El pasado cada vez más cerca
Una de las cosas que he ido notando conforme me he ido haciendo mayor es que el tiempo se contrae. Y no solo en el típico «los años pasan cada vez más rápido», que también, sino en un sentido inesperado. Yo ya sabía que la vida se iba acelerando, pero nunca me había planteado que eso fuese a pasar también con el pasado. Que, en vez de verlo cada vez más lejos, lo lógico si pensamos en el tiempo como algo lineal que avanza hacia el futuro, esa contracción iba a funcionar también hacia atrás y acercarme a lo que siempre me había parecido remoto.
Recuerdo, por ejemplo, a mis padres diciéndonos a mi hermana y a mí en más de una ocasión que la dictadura había sido ayer, que había cosas que no podíamos dar por sentadas y seguras. A mí, por supuesto, ese ayer me parecía la prehistoria —es mi prehistoria, al fin y al cabo—, algo que había ocurrido igual que ocurrieron los romanos y antes los dinosaurios. Aunque yo tuviese ya más años que los que llevaba muerto Franco cuando nací, me resultaba complicado no ver un universo casi infinito entre ese ayer y el mío propio. Ahora pienso que esos años (ocho y unos meses) son menos que los que llevo en este piso y son menos también que los que tiene Ziggy y me atraganto con mi propia saliva al darme cuenta de esa cercanía que siempre sentí tan alejada.
Me pasa también con otros grandes acontecimientos del siglo XX. Quizá por vivir tan cerca de lo que le estaba pasando a Virginia Woolf hace cien años (¡justo ahora debía de estar inmersa en una mudanza!), a veces me acuerdo de que en ese momento la primera guerra mundial aún era la gran guerra. Aún falta mucho para que empiece la segunda: pensad en lo cercano que sentís el año 2039. Pensad ahora en que hace cien años todavía faltaba esa enormidad de tiempo hasta que empezara la segunda guerra mundial. Más cercano a lo que pasó aquí, 2036 también parece perdido aún en las brumas de un futuro remoto.
Estas nuevas perspectivas me abruman y me asustan, pero también me dan cosas buenas. Me sorprende algo menos lo moderna que era la gente del pasado, porque un siglo es en realidad muy poquito tiempo (sin dejar de ser, a la vez, todo un siglo), y me zambullo en clásicos con un interés renovado. Claro que el mundo era otro; también lo era cuando nací y lo era cuando hace poco más de diez años aún no vivíamos enganchados a un smartphone. A la vez, era un poco el mismo, y esto es tanto bueno como malo.
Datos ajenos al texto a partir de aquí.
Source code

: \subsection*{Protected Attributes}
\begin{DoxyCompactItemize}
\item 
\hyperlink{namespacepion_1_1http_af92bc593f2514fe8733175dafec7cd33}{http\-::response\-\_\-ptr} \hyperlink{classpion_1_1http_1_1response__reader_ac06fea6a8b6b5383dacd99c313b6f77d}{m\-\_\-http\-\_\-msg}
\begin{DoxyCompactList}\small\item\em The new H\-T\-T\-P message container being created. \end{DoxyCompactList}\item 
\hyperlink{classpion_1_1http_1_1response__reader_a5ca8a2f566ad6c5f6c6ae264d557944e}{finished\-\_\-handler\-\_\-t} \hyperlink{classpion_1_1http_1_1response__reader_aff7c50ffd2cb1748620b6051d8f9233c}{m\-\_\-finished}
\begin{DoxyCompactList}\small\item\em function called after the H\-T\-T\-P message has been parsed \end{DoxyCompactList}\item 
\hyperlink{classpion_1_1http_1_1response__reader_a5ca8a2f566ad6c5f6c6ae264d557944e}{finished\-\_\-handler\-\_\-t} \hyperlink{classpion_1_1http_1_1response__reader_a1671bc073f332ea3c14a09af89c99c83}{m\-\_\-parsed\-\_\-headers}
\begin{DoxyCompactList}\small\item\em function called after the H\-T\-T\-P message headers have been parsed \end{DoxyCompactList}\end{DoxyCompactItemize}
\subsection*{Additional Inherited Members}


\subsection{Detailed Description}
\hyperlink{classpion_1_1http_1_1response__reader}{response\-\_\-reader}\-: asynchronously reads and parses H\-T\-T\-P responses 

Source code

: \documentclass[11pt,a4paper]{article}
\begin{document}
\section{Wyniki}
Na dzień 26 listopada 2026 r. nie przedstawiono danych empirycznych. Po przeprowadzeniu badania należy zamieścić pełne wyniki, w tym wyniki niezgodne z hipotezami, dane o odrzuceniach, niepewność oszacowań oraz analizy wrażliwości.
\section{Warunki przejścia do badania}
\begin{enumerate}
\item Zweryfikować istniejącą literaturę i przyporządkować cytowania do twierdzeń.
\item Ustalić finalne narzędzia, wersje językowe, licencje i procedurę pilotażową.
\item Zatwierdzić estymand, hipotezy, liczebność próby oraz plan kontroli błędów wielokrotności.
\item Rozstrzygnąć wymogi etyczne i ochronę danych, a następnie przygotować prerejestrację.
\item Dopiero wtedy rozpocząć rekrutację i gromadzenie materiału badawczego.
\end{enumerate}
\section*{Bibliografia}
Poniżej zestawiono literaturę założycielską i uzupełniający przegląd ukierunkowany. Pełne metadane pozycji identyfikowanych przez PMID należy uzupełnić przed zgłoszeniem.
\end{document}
En el plano personal, la contracción del pasado es más extraña y menos regular. Recuerdo que durante mucho tiempo di por hecho que entre mis estancias en Praga y en Viena habían pasado mil años. En realidad, fueron solo tres, que es algo que me sigue sorprendiendo porque sigo creyendo que Viena está más cerca de mi presente que de la época checa. Un día, hace unos meses (o quizá hace unos años), borrando correos electrónicos para evitar pagarle a Google, leí un email que había escrito en algún momento del pasado. Y no recuerdo ahora los detalles, pero me refería a algo que hacía mil siglos que no hacía; habían pasado solo un par de años. Ya se sabe, una eternidad.
En estas reflexiones sobre el tiempo siempre acabo sintiéndome muy joven, en realidad. Me imagino a gente mayor que yo leyendo esto y pensando «pf, menudo descubrimiento», un poco como cuando leo a algún muchacho o muchacha en ya-no-Twitter contar como gran novedad algo que todos los que llevamos más tiempo existiendo hace mucho que sabemos.
Esa contracción del pasado que me abruma y me asusta también me genera expectativas. Me pregunto si algún día me acercaré tanto a Virginia Woolf que podré tocarle la punta de los dedos. Los imagino fríos, congelados ya antes de llegar al agua. Pero quizá el tiempo vuelva a hacer alguna extraña jugada con su elasticidad y me catapulte hacia algún otro lugar.
(Curiosamente, a los Beatles los siento muchísimo más lejanos).